Further Thoughts on Friday’s Job Numbers
February’s 192,000 net new jobs breaks down into 222,000 jobs added in the private sector, 30,000 jobs dropped by government. This provides evidence for one side of the economic policy debate of the moment, you could even say “of our time.” Those on the right argue that government is too large and has been weighing down the economy as a whole with debt, discouraging investment and thus stifling economic growth. These are the “Hayekians,” followers of economist Friedrich Hayek.
By contrast, “Keynesians” follow economist John Maynard Keynes, who argued that government had to pick up the unemployment slack during a recession, that government spending was crucial to restoring confidence, investment and economic growth. See Paul Krugman’s post in Thursday’s New York Times.
You never want to read too much into month-to-month variations in the data, based as it is on samples and self-reporting. But February’s numbers, and the stock market of late, could be said to tilt in Hayek’s favor. Keynes would respond that at least the Fed, still pumping money into the economy via so-called Quantitative Easing 2 and keeping interest rates low, is following his prescription. But just you wait, Henry Higgins.

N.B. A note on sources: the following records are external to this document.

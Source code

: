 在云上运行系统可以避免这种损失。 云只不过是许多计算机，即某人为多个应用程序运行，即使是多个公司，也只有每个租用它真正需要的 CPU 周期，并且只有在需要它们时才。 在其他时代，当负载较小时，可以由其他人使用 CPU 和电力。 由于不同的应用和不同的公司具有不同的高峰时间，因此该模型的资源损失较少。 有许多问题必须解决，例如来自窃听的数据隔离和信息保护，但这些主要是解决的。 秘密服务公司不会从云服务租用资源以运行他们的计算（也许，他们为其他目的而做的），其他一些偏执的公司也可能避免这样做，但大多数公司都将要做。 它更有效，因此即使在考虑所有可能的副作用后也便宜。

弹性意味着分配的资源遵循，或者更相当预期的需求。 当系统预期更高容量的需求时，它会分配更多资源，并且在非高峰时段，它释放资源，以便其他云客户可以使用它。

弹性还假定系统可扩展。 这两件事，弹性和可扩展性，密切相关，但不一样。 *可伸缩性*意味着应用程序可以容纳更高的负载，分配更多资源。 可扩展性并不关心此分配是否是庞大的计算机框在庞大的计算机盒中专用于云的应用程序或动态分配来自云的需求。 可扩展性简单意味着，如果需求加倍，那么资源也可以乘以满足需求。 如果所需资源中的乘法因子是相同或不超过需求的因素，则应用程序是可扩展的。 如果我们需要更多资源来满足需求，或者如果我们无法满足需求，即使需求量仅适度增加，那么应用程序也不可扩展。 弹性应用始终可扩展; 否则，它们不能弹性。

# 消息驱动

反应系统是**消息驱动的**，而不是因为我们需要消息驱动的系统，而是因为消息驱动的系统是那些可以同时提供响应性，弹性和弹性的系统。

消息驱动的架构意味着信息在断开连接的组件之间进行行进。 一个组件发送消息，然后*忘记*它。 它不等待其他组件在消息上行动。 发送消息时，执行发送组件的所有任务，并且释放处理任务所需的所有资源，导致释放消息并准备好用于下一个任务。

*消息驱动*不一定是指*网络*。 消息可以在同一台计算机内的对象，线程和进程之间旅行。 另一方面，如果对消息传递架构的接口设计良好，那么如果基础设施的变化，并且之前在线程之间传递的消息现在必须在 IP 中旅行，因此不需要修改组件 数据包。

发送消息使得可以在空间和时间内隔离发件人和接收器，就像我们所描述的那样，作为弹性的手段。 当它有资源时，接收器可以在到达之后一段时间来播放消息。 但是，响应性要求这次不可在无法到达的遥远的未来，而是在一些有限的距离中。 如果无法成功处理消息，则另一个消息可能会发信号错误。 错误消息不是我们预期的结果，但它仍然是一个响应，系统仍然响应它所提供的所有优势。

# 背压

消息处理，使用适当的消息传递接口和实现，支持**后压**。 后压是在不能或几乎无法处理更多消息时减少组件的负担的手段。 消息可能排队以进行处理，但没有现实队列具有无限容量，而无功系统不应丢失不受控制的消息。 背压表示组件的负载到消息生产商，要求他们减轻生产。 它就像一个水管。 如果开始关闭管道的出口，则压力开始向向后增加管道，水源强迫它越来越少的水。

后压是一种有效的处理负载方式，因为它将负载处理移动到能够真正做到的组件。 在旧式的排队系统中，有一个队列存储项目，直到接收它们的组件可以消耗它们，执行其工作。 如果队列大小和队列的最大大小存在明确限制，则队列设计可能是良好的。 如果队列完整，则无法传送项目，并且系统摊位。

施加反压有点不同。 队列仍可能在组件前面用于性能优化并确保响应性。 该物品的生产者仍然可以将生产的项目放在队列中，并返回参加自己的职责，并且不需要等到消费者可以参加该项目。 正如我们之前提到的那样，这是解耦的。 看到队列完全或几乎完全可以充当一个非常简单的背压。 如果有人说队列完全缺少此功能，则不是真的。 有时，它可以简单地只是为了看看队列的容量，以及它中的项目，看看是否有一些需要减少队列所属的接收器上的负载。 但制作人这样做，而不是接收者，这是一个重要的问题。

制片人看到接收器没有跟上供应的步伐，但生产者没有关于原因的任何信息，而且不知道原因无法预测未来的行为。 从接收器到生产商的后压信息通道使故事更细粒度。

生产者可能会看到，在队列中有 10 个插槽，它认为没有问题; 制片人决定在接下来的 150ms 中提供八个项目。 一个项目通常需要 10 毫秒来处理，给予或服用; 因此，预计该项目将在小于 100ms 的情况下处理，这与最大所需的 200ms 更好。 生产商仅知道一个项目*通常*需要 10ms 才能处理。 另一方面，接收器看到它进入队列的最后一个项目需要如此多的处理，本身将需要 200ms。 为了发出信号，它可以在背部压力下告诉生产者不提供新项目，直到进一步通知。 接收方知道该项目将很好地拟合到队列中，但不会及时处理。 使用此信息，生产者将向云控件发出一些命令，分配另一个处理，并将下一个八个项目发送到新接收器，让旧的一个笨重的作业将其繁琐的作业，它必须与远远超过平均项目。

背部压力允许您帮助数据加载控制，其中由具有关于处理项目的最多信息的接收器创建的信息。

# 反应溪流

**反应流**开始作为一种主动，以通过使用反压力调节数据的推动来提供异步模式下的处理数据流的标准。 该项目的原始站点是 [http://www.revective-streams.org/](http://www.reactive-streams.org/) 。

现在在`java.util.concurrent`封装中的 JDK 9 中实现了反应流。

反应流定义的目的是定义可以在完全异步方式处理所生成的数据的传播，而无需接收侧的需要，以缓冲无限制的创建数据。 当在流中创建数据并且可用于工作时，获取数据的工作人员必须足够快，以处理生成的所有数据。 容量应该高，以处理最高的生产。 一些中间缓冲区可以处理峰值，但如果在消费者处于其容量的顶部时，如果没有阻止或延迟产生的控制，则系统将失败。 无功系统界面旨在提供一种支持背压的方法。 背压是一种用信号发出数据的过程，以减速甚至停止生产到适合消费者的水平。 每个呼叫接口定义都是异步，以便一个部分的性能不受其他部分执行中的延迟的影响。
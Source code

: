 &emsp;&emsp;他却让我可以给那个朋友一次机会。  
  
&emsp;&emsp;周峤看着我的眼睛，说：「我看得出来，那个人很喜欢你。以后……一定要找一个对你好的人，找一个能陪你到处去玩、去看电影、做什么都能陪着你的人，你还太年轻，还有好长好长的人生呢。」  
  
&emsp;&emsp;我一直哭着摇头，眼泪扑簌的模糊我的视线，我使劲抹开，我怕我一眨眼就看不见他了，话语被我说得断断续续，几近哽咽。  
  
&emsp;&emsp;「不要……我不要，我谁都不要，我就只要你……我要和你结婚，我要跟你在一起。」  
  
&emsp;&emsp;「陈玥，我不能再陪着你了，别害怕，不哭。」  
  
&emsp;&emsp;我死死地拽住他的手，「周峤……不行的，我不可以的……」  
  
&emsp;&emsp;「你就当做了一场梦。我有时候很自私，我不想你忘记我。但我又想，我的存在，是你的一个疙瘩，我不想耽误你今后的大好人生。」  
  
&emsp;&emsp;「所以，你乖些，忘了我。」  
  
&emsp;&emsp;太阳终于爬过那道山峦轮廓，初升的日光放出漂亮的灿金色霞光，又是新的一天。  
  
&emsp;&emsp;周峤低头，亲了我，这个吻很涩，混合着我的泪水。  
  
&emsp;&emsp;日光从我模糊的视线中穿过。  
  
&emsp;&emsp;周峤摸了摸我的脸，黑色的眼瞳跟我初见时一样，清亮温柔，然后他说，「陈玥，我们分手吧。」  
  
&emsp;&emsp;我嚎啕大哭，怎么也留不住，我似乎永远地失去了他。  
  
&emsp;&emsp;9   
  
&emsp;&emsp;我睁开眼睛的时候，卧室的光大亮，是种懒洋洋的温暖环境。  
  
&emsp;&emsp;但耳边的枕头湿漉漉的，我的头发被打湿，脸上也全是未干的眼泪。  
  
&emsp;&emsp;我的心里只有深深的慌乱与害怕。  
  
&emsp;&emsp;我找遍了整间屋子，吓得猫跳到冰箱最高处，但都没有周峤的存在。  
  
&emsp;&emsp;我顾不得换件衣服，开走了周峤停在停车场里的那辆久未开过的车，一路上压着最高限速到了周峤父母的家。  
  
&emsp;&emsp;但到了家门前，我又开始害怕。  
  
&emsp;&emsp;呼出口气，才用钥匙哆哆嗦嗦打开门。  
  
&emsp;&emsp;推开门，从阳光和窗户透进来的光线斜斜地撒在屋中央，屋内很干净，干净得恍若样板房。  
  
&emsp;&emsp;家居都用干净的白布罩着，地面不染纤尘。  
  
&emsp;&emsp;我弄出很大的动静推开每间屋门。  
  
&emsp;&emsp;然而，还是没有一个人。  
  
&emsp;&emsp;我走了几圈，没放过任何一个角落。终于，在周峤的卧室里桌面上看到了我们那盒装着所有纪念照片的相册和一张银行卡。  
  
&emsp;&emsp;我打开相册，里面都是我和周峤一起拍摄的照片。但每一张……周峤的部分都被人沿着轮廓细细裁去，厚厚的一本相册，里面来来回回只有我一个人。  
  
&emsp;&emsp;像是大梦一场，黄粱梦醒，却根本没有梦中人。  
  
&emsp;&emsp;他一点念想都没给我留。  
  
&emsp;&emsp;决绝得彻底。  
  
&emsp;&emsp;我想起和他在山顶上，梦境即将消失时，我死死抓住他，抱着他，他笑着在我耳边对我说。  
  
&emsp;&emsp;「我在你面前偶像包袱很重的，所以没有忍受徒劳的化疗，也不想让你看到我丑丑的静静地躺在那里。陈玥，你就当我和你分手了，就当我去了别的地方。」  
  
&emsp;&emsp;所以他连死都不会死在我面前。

If government at all levels, as widely expected, now embarks on serious job-cutting, we’ll get a truer test of Hayek v. Keynes, whose dispute we introduced in December of 2009.
An email we had to share from Suzanne Gallagher, Director, Center for Economic Education, School of Business, Virginia Commonwealth University:
I’m watching the NewsHour and they are doing a segment on the “drug war.” Would you do segment on the drug problem and explain that it is a demand problem? I’d like to see billboards around the country, saying: “If you use drugs, 15,000 people in Mexico died last year to bring them to you.” Of course the fact that most of the killings are done with guns from the U.S. would be a different story. Maybe that segment would be on “incentives.”
Professor Gallagher means, of course, that in the world of supply and demand, one can’t have one without the other. And that demand leads the way. If people won’t buy (demand) something, it doesn’t matter how much of it someone supplies, however cheaply. There will be no market. In short, if Americans wouldn’t buy drugs, Mexicans wouldn’t be able to sell them.
The connection to murders in Mexico is a bit different. Marijuana, cocaine and heroin come from fairly hardy perennials. In a competitive market, they should be dirt cheap, in which case they wouldn’t prompt much mayhem. But because they’re illegal, their supply is severely limited, their price is high, and the value of controlling production and especially distribution is commensurately lofty. That’s why libertarian economists like the late Nobel laureate Milton Friedman favored the legalization of drugs: to remove the premium or “rent” associated with a “controlled substance.”
As to whether we’ll do such a story, Professor Gallagher, let me end this response they way so many news reports used to end before I started in the business: “Time will tell.” By the mid-’70s, it was an unacceptable cliche. But it was true, every time.